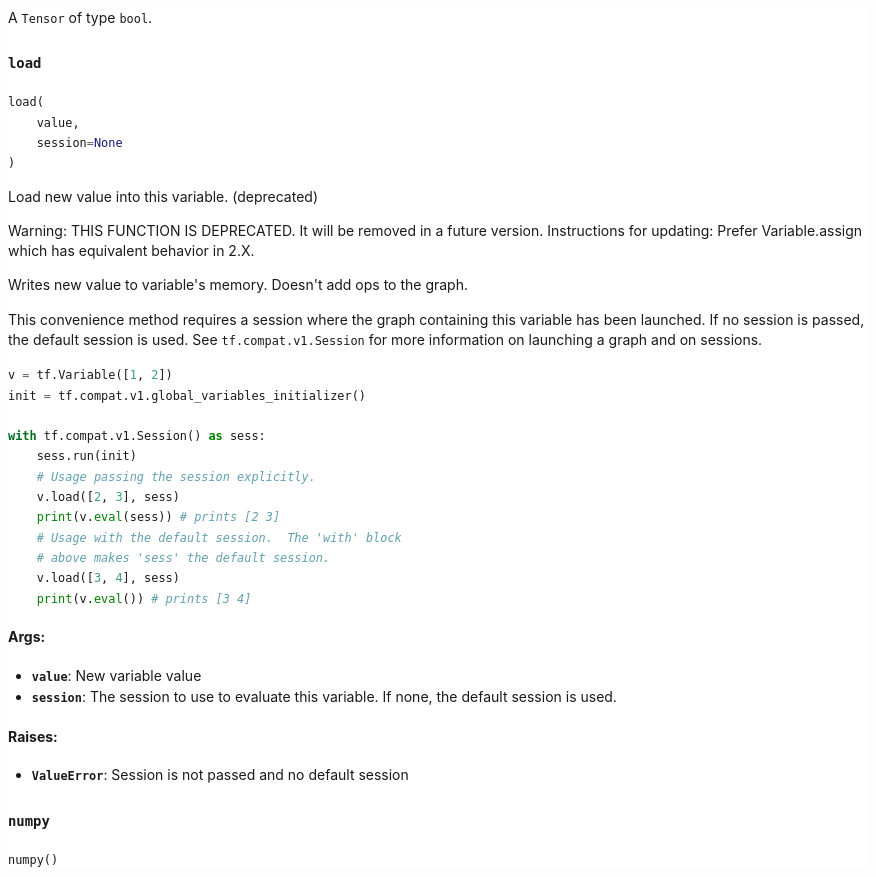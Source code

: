 A `Tensor` of type `bool`.


<h3 id="load"><code>load</code></h3>

``` python
load(
    value,
    session=None
)
```

Load new value into this variable. (deprecated)

Warning: THIS FUNCTION IS DEPRECATED. It will be removed in a future version.
Instructions for updating:
Prefer Variable.assign which has equivalent behavior in 2.X.

Writes new value to variable's memory. Doesn't add ops to the graph.

This convenience method requires a session where the graph
containing this variable has been launched. If no session is
passed, the default session is used.  See `tf.compat.v1.Session` for more
information on launching a graph and on sessions.

```python
v = tf.Variable([1, 2])
init = tf.compat.v1.global_variables_initializer()

with tf.compat.v1.Session() as sess:
    sess.run(init)
    # Usage passing the session explicitly.
    v.load([2, 3], sess)
    print(v.eval(sess)) # prints [2 3]
    # Usage with the default session.  The 'with' block
    # above makes 'sess' the default session.
    v.load([3, 4], sess)
    print(v.eval()) # prints [3 4]
```

#### Args:


* <b>`value`</b>: New variable value
* <b>`session`</b>: The session to use to evaluate this variable. If none, the
  default session is used.


#### Raises:


* <b>`ValueError`</b>: Session is not passed and no default session

<h3 id="numpy"><code>numpy</code></h3>

``` python
numpy()
```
__________
▸ EXERCISE OBJECTIVE
Whenever you reach a picture, pass over it; print all the other material exactly.

▸ EXERCISE RESPONSE
Source code

: A `Tensor` of type `bool`.


<h3 id="load"><code>load</code></h3>

``` python
load(
    value,
    session=None
)
```

Load new value into this variable. (deprecated)

Warning: THIS FUNCTION IS DEPRECATED. It will be removed in a future version.
Instructions for updating:
Prefer Variable.assign which has equivalent behavior in 2.X.

Writes new value to variable's memory. Doesn't add ops to the graph.

This convenience method requires a session where the graph
containing this variable has been launched. If no session is
passed, the default session is used.  See `tf.compat.v1.Session` for more
information on launching a graph and on sessions.

```python
v = tf.Variable([1, 2])
init = tf.compat.v1.global_variables_initializer()

with tf.compat.v1.Session() as sess:
    sess.run(init)
    # Usage passing the session explicitly.
    v.load([2, 3], sess)
    print(v.eval(sess)) # prints [2 3]
    # Usage with the default session.  The 'with' block
    # above makes 'sess' the default session.
    v.load([3, 4], sess)
    print(v.eval()) # prints [3 4]
```

#### Args:


* <b>`value`</b>: New variable value
* <b>`session`</b>: The session to use to evaluate this variable. If none, the
  default session is used.


#### Raises:


* <b>`ValueError`</b>: Session is not passed and no default session

<h3 id="numpy"><code>numpy</code></h3>

``` python
numpy()
```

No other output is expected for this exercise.